However, the researchers noted that improvements in blood sugar control appeared to occur independently of weight loss --indicating that the device has a direct beneficial impact on diabetes status, regardless of how well it sloughs off the pounds.
"This is just one model of the types of endoscopic devices that we are going to see in the future," Kaplan said at the meeting, and he noted that his research team plans to launch larger, long-term trials to further explore this particular mechanism's potential.
"I'm optimistic," said Kaplan. "This is one of the more promising devices. But we're at least a few years away from FDA approval, and this is just an early development phase."

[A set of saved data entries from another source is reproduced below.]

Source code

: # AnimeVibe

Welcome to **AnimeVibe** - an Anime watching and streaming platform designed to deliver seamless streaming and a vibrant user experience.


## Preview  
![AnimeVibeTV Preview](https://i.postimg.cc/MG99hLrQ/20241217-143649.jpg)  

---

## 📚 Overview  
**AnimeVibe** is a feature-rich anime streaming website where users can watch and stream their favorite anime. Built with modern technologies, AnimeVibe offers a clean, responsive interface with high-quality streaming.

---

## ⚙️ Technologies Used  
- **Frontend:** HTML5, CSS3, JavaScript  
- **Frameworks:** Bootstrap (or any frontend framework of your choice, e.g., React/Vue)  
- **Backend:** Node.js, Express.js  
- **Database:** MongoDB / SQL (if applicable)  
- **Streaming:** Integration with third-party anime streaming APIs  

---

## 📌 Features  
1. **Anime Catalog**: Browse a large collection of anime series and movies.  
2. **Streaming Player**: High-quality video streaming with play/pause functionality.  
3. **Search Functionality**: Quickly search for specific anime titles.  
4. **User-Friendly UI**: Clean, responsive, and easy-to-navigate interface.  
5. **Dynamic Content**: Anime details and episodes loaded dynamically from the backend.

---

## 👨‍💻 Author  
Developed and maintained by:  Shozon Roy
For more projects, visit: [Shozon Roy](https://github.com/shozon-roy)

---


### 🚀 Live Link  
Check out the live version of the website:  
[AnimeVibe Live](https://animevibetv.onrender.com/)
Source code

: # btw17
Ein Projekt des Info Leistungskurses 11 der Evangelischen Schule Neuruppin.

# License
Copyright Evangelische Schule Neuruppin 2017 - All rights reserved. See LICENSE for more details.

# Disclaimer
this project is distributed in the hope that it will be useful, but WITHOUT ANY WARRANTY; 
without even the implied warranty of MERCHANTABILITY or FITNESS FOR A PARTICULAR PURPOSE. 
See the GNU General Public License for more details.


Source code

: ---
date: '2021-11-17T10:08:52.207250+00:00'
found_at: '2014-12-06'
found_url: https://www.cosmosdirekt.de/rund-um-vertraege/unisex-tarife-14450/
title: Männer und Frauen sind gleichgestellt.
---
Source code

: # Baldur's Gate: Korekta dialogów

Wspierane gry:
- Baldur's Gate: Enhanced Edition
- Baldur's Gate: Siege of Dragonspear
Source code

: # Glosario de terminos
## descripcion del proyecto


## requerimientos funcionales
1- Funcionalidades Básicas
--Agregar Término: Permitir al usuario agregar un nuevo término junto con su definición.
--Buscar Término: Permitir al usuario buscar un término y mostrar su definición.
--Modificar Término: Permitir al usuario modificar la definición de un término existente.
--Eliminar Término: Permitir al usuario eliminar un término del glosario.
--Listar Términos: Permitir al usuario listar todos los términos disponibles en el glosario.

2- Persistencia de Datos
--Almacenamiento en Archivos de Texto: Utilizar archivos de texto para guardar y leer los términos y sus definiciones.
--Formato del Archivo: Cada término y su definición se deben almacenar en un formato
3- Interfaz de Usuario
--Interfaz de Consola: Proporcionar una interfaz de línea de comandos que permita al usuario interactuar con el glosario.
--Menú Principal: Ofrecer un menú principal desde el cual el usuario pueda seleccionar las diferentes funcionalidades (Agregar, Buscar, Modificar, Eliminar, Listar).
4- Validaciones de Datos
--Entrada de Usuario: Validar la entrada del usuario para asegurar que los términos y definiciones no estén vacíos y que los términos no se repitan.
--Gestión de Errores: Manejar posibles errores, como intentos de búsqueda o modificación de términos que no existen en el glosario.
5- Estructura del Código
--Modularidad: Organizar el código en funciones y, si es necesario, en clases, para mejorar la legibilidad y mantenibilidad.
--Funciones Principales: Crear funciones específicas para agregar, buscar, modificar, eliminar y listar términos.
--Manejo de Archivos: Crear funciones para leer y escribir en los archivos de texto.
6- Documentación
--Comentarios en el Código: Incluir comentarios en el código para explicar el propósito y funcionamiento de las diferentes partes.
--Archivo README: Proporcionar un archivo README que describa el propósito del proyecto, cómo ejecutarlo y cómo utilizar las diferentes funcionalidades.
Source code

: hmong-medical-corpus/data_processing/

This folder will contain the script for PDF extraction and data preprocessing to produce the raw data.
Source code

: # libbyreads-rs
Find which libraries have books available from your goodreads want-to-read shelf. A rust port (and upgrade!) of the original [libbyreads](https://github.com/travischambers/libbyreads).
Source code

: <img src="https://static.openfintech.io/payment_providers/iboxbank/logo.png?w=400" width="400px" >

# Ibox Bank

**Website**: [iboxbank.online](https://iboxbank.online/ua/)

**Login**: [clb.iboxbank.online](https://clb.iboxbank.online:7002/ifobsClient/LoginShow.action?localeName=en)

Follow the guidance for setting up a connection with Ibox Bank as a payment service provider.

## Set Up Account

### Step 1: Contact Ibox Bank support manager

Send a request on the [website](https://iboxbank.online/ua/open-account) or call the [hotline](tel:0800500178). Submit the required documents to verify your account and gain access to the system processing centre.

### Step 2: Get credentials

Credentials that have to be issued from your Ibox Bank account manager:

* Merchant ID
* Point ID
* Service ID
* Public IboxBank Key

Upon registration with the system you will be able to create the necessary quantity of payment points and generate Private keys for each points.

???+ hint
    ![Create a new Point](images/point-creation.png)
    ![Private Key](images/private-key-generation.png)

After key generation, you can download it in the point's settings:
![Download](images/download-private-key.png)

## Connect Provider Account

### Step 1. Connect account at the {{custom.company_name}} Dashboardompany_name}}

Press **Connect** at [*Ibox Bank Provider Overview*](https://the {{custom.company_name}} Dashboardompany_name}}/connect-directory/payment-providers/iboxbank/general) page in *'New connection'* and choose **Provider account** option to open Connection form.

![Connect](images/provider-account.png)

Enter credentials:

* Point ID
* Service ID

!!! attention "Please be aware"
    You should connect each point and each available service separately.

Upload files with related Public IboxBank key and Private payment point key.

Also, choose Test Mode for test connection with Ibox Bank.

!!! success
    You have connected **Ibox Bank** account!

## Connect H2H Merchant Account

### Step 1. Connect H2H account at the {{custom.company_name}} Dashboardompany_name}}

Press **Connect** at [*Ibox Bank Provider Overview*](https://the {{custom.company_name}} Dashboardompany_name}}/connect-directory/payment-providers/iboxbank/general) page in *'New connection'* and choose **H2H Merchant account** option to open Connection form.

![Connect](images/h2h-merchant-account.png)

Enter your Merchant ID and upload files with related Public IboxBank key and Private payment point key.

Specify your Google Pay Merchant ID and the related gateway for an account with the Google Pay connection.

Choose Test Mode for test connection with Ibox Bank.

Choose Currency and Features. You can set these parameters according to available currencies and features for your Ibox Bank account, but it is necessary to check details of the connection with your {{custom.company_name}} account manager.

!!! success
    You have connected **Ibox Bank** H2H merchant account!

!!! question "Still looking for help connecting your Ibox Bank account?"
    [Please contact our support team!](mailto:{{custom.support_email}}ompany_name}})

For his part, Dr. Samuel Klein, director of the Center for Human Nutrition at Washington University School of Medicine in St. Louis, agreed that more investigation is needed.
"I know the device well," he said. "And certainly the fact that we now know that the gastrointestinal tract has a profound influence on both regulating food intake as well as potentially regulating metabolic control brings gastroenterology, as well gastrointestinal devices, into the forefront of metabolic therapy."
"But whether this particular device actually works in humans is yet to be determined," Klein cautioned. "And nothing short of randomized control trials will be acceptable to determine its efficacy. That will be the proof in the pudding."
More information
For more on type 2 diabetes and treatments, visit the American Diabetes Association.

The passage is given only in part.